━━ Recorded data ━━
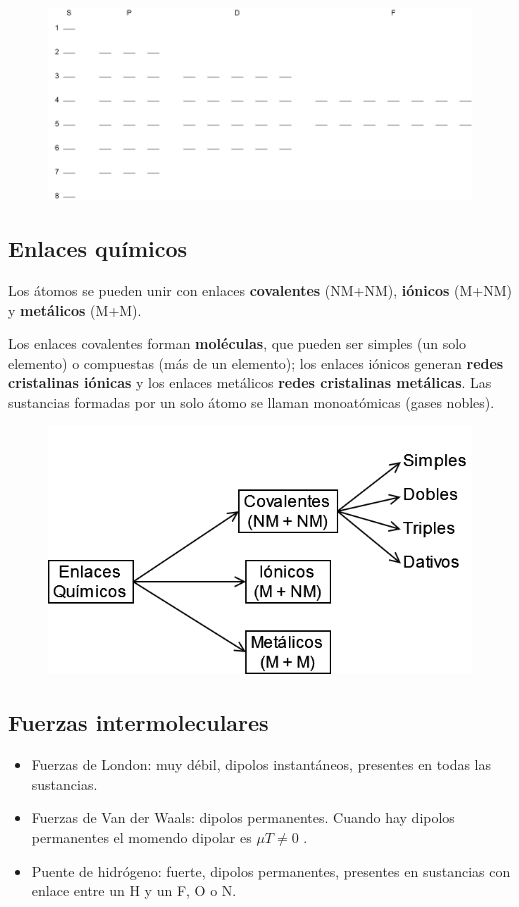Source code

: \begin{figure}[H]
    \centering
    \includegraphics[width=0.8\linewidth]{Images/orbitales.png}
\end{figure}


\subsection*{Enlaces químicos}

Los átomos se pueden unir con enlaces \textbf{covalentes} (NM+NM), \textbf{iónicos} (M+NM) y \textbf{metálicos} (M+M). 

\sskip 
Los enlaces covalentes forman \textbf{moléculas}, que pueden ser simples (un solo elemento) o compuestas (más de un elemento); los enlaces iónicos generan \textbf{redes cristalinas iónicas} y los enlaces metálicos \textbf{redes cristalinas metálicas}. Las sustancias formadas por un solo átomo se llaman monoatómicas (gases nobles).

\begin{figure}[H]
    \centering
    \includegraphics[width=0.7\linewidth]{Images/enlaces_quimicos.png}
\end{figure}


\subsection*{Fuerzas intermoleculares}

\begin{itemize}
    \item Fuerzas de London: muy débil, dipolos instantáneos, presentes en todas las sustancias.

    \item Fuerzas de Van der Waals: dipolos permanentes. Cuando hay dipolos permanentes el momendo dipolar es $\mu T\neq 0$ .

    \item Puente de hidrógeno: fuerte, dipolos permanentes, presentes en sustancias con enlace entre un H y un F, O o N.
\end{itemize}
━━━
━━ Recorded data ━━
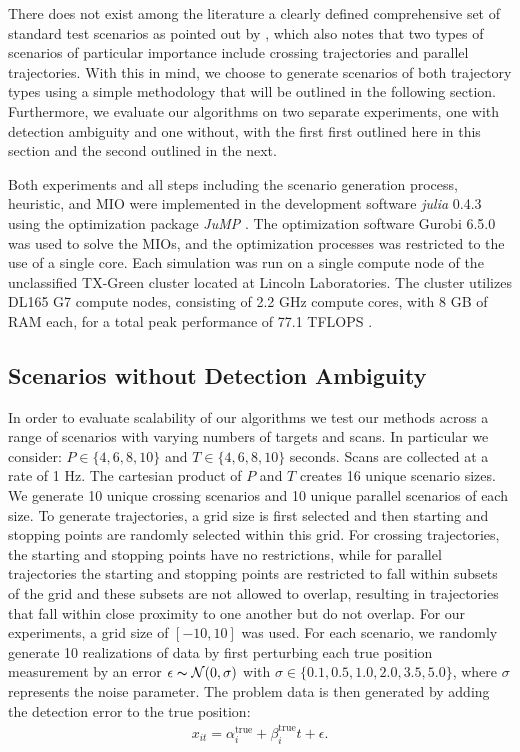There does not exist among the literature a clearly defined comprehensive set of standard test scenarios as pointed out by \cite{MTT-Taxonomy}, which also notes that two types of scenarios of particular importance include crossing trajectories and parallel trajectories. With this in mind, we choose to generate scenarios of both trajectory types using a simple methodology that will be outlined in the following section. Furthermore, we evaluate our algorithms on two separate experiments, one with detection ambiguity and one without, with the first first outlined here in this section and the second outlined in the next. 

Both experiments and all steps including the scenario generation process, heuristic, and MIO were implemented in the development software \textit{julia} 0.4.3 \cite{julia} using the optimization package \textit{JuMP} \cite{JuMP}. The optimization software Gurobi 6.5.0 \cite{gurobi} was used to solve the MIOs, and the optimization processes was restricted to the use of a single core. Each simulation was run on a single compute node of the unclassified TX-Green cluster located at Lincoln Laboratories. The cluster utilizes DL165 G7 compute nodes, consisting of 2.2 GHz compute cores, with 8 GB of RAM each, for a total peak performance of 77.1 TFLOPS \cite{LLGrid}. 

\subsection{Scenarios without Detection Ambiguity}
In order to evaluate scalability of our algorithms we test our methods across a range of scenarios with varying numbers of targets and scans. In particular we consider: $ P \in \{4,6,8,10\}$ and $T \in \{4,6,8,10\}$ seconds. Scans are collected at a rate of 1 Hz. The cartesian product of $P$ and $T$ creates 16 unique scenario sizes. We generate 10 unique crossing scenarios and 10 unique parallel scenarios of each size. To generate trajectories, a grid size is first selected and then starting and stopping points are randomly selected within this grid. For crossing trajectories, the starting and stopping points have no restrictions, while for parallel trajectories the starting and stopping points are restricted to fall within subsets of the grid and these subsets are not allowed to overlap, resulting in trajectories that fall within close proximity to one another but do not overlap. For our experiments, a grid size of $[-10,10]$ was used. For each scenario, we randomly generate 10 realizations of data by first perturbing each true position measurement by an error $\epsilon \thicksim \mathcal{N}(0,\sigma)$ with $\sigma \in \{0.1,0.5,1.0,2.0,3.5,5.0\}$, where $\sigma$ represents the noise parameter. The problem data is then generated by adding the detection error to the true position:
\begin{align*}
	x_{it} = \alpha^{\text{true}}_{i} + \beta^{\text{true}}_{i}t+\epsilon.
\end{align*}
━━━
§ Task requirements: Which lines of the data include the string "width"? Copy each of them.

§ Answer for this exercise:
    \includegraphics[width=0.8\linewidth]{Images/orbitales.png}
    \includegraphics[width=0.7\linewidth]{Images/enlaces_quimicos.png}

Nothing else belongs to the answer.